—Perdone —oyó que le decía.
—No se preocupe —le contestó.
— ¿Le molesta si me siento?
—Faltaría más; siéntese, por
favor.
El recién llegado se sentó. Tenía ganas de
hablar:
—Hace un tiempo estupendo para
estar al aire libre. Acabo de dar un buen paseo. Yo soy ciego, como habrá
visto. La diabetes tiene la culpa. Toda la vida haciendo planes para cuando me jubilara, y ¡ya ve! se ha ido casi todo
al garete.
— ¡Así es la vida!
El reloj de una iglesia cercana dio las
dos.
— ¡Cómo pasa el tiempo! Siento
tener que dejarle, pero me esperan el plato de verdura y el trozo de carne o de
pescado asados; mi mujer lleva a rajatabla lo de mi dieta.

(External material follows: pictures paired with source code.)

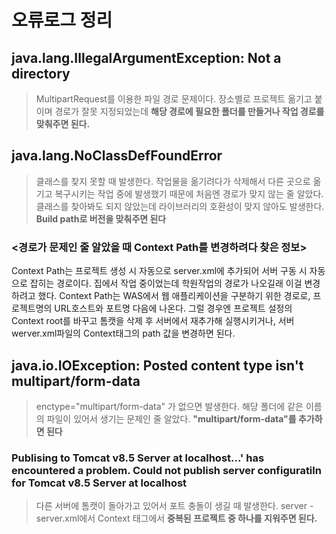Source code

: # 오류로그 정리

## java.lang.IllegalArgumentException: Not a directory
> MultipartRequest를 이용한 파일 경로 문제이다.
장소별로 프로젝트 옮기고 붙이며 경로가 잘못 지정되었는데 **해당 경로에 필요한 폴더를 만들거나 작업 경로를 맞춰주면 된다.**



## java.lang.NoClassDefFoundError
> 클래스를 찾지 못할 때 발생한다.
작업물을 옮기려다가 삭제해서 다른 곳으로 옮기고 복구시키는 작업 중에 발생했기 때문에 처음엔 경로가 맞지 않는 줄 알았다.
클래스를 찾아봐도 되지 않았는데 라이브러리의 호환성이 맞지 않아도 발생한다. **Build path로 버전을 맞춰주면 된다**



### <경로가 문제인 줄 알았을 때 Context Path를 변경하려다 찾은 정보>
Context Path는 프로젝트 생성 시 자동으로 server.xml에 추가되어 서버 구동 시 자동으로 잡히는 경로이다.
집에서 작업 중이었는데 학원작업의 경로가 나오길래 이걸 변경하려고 했다.
Context Path는 WAS에서 웹 애플리케이션을 구분하기 위한 경로로, 프로젝트명의 URL호스트와 포트명 다음에 나온다.
그럴 경우엔 프로젝트 설정의 Context root를 바꾸고 톰캣을 삭제 후 서버에서 재추가해 실행시키거나,
서버 werver.xml파일의 Context태그의 path 값을 변경하면 된다.



## java.io.IOException: Posted content type isn't multipart/form-data
> enctype="multipart/form-data" 가 없으면 발생한다.
해당 폴더에 같은 이름의 파일이 있어서 생기는 문제인 줄 알았다. **"multipart/form-data"를 추가하면 된다**



### Publising to Tomcat v8.5 Server at localhost...' has encountered a problem. Could not publish server configuratiln for Tomcat v8.5 Server at localhost
> 다른 서버에 톰캣이 돌아가고 있어서 포트 충돌이 생길 때 발생한다.
server - server.xml에서 Context 태그에서 **중복된 프로젝트 중 하나를 지워주면 된다.**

Lo que ella no sabe
es que cada mañana, cuando salgo, me como una tartita de manzana o un pastelito
de crema. Los dulces son mi debilidad. ¿Le importaría decirme si llevo alguna
migaja en la ropa? No quiero que me eche una bronca cuando llegue a casa.
—No le veo ninguna.
—Gracias. A ver si coincidimos
otro día y chachareamos un buen rato.
—Tendré mucho gusto. ¡Vaya Vd.
con Dios!
Oyó como se alejaban los pasos y el bastón.
Dejó pasar un par de minutos y él también se levantó. Soltó una carcajada y se
dirigió, en dirección contraria, hacia su casa blandiendo la blanca vara
telescópica con la que reconocía el terreno que sus ojos no podían ver.